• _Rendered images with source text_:
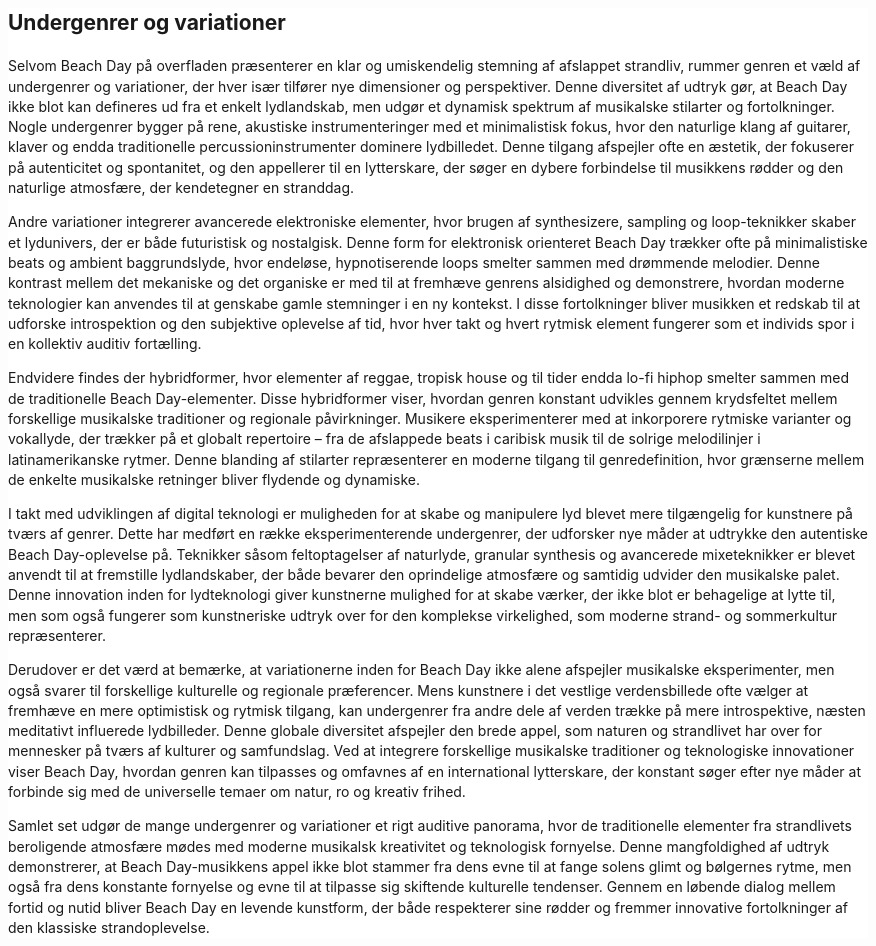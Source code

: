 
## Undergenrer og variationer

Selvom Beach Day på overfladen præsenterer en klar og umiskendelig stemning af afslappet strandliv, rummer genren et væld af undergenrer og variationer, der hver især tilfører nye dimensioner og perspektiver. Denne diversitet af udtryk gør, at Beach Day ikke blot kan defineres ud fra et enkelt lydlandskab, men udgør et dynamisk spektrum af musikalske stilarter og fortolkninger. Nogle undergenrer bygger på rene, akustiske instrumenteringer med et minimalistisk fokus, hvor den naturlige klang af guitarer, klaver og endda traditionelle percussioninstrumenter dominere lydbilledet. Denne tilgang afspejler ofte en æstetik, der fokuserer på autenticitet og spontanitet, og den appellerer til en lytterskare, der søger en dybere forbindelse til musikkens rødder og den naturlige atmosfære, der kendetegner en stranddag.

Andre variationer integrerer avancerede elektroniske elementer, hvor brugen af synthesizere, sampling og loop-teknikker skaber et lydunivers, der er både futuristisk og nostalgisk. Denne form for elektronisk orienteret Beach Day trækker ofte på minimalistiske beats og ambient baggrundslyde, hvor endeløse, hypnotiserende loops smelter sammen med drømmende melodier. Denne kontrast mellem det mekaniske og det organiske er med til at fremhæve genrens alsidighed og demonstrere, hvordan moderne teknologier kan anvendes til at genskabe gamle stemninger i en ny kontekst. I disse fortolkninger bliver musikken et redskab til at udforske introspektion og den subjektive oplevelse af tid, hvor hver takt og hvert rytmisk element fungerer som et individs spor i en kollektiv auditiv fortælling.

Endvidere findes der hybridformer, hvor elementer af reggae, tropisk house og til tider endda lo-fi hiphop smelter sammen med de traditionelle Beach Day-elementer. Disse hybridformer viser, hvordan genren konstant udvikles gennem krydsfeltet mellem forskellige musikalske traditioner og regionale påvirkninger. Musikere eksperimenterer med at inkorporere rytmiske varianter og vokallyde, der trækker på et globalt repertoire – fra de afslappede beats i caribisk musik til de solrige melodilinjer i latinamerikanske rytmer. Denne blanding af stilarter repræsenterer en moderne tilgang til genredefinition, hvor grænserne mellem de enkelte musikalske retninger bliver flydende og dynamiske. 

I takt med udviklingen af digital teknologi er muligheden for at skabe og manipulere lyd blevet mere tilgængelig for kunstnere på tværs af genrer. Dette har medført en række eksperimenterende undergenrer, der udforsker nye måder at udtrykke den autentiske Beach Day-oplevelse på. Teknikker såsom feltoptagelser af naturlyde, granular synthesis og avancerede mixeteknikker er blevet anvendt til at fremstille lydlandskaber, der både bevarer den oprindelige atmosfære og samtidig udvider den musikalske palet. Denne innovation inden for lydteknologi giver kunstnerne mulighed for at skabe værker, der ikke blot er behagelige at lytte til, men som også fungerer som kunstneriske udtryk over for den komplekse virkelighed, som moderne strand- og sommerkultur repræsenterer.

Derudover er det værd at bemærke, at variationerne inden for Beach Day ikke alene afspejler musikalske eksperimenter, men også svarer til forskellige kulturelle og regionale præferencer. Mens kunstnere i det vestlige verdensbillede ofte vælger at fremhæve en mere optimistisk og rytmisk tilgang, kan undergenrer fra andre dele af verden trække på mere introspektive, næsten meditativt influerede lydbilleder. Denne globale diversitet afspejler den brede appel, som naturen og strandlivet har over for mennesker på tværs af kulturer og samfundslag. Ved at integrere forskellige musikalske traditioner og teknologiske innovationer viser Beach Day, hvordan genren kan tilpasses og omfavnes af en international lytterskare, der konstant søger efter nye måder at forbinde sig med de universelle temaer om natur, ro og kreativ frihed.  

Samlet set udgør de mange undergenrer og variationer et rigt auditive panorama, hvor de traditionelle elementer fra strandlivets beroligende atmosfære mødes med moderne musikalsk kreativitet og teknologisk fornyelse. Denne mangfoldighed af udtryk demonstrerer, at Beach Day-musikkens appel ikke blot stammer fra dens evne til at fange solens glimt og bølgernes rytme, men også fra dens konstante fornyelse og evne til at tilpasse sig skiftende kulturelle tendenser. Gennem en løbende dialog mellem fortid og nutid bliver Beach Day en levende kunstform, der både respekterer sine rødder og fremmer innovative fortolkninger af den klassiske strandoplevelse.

* * *

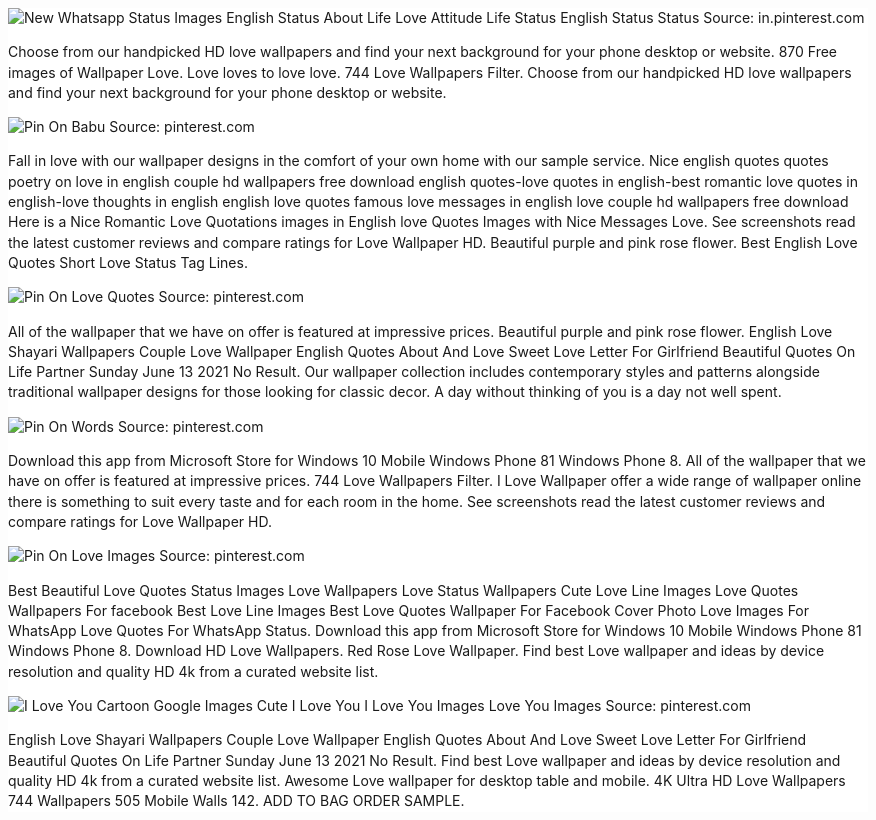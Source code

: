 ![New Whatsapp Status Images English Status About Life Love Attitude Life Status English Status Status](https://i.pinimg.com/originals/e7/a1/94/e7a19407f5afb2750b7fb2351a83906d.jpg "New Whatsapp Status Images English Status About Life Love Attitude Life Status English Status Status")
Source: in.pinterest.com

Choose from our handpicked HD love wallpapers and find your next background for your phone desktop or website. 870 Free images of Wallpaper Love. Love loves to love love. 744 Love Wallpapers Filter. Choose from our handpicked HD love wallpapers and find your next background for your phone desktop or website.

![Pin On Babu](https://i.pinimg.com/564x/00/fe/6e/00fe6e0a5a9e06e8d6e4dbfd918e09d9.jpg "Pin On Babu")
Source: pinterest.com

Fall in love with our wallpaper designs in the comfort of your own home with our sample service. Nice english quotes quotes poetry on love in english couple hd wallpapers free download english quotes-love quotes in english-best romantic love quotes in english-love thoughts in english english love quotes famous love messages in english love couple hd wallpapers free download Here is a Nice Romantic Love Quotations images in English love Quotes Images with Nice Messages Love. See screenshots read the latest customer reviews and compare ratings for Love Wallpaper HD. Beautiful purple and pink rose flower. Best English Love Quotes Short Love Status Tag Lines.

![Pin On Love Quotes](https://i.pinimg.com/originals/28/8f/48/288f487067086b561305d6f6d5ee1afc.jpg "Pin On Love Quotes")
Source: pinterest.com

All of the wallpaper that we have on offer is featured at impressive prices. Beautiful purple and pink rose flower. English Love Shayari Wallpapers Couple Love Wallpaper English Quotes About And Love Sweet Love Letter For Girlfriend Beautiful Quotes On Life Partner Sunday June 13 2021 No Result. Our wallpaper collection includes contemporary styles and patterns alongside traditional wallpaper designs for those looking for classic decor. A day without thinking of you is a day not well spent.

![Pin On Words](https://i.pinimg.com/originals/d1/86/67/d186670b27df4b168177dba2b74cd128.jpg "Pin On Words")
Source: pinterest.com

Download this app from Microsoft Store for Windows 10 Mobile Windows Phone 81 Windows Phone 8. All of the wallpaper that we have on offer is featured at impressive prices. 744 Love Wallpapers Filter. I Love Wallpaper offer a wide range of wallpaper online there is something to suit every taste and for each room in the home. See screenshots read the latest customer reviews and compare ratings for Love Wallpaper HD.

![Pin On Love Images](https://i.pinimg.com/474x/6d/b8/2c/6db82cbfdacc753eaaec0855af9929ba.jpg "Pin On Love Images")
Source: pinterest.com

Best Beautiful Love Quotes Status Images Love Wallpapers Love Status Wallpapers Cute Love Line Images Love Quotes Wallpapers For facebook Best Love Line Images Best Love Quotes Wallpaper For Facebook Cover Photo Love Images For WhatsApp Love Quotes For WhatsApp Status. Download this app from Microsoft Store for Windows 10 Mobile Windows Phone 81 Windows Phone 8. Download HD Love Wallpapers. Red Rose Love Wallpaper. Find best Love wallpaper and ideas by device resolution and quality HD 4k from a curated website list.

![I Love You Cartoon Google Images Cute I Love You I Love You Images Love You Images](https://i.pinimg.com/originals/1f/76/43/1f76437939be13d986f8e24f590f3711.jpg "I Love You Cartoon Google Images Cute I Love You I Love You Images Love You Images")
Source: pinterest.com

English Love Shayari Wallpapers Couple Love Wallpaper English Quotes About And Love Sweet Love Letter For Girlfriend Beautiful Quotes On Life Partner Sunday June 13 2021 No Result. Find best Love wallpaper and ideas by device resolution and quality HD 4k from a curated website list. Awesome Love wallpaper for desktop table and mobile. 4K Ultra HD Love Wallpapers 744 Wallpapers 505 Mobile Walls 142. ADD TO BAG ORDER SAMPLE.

• _Problem to work on_:
Could you set down, word for word, only the lines above from the line with "or website. 870" to the line with "Fall in love", including both?

• _Response_:
Choose from our handpicked HD love wallpapers and find your next background for your phone desktop or website. 870 Free images of Wallpaper Love. Love loves to love love. 744 Love Wallpapers Filter. Choose from our handpicked HD love wallpapers and find your next background for your phone desktop or website.

![Pin On Babu](https://i.pinimg.com/564x/00/fe/6e/00fe6e0a5a9e06e8d6e4dbfd918e09d9.jpg "Pin On Babu")
Source: pinterest.com

Fall in love with our wallpaper designs in the comfort of your own home with our sample service. Nice english quotes quotes poetry on love in english couple hd wallpapers free download english quotes-love quotes in english-best romantic love quotes in english-love thoughts in english english love quotes famous love messages in english love couple hd wallpapers free download Here is a Nice Romantic Love Quotations images in English love Quotes Images with Nice Messages Love. See screenshots read the latest customer reviews and compare ratings for Love Wallpaper HD. Beautiful purple and pink rose flower. Best English Love Quotes Short Love Status Tag Lines.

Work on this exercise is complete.